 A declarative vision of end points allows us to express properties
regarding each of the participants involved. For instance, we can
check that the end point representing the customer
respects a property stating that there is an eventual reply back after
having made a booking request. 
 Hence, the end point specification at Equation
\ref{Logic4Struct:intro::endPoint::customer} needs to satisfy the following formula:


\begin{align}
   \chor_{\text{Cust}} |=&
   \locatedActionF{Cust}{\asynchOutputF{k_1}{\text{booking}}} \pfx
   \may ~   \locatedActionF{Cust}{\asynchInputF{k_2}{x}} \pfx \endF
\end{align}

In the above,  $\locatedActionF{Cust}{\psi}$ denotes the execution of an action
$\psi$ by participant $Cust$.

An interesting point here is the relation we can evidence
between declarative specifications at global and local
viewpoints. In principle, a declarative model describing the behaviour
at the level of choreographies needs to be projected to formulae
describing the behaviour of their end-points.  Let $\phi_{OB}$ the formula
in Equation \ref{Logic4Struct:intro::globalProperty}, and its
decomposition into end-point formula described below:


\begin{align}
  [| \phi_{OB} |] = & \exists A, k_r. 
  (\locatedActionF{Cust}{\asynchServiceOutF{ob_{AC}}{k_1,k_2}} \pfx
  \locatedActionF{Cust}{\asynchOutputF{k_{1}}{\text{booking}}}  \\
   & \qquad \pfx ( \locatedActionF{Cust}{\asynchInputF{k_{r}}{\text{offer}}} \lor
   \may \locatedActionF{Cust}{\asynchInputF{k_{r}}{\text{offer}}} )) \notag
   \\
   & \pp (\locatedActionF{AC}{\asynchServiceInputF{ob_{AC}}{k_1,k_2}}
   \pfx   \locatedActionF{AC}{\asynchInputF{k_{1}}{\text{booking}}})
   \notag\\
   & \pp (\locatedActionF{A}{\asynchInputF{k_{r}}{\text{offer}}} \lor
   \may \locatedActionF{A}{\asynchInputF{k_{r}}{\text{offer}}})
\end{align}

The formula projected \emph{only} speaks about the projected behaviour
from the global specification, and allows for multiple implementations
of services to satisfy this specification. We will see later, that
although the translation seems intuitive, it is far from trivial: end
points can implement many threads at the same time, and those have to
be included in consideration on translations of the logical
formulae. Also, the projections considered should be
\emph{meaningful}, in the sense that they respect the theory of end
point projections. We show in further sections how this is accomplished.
********************
_Exercise prompt:_
All of the material above needs to be copied exactly.

_Exercise output:_
 A declarative vision of end points allows us to express properties
regarding each of the participants involved. For instance, we can
check that the end point representing the customer
respects a property stating that there is an eventual reply back after
having made a booking request. 
 Hence, the end point specification at Equation
\ref{Logic4Struct:intro::endPoint::customer} needs to satisfy the following formula:


\begin{align}
   \chor_{\text{Cust}} |=&
   \locatedActionF{Cust}{\asynchOutputF{k_1}{\text{booking}}} \pfx
   \may ~   \locatedActionF{Cust}{\asynchInputF{k_2}{x}} \pfx \endF
\end{align}

In the above,  $\locatedActionF{Cust}{\psi}$ denotes the execution of an action
$\psi$ by participant $Cust$.

An interesting point here is the relation we can evidence
between declarative specifications at global and local
viewpoints. In principle, a declarative model describing the behaviour
at the level of choreographies needs to be projected to formulae
describing the behaviour of their end-points.  Let $\phi_{OB}$ the formula
in Equation \ref{Logic4Struct:intro::globalProperty}, and its
decomposition into end-point formula described below:


\begin{align}
  [| \phi_{OB} |] = & \exists A, k_r. 
  (\locatedActionF{Cust}{\asynchServiceOutF{ob_{AC}}{k_1,k_2}} \pfx
  \locatedActionF{Cust}{\asynchOutputF{k_{1}}{\text{booking}}}  \\
   & \qquad \pfx ( \locatedActionF{Cust}{\asynchInputF{k_{r}}{\text{offer}}} \lor
   \may \locatedActionF{Cust}{\asynchInputF{k_{r}}{\text{offer}}} )) \notag
   \\
   & \pp (\locatedActionF{AC}{\asynchServiceInputF{ob_{AC}}{k_1,k_2}}
   \pfx   \locatedActionF{AC}{\asynchInputF{k_{1}}{\text{booking}}})
   \notag\\
   & \pp (\locatedActionF{A}{\asynchInputF{k_{r}}{\text{offer}}} \lor
   \may \locatedActionF{A}{\asynchInputF{k_{r}}{\text{offer}}})
\end{align}

The formula projected \emph{only} speaks about the projected behaviour
from the global specification, and allows for multiple implementations
of services to satisfy this specification. We will see later, that
although the translation seems intuitive, it is far from trivial: end
points can implement many threads at the same time, and those have to
be included in consideration on translations of the logical
formulae. Also, the projections considered should be
\emph{meaningful}, in the sense that they respect the theory of end
point projections. We show in further sections how this is accomplished.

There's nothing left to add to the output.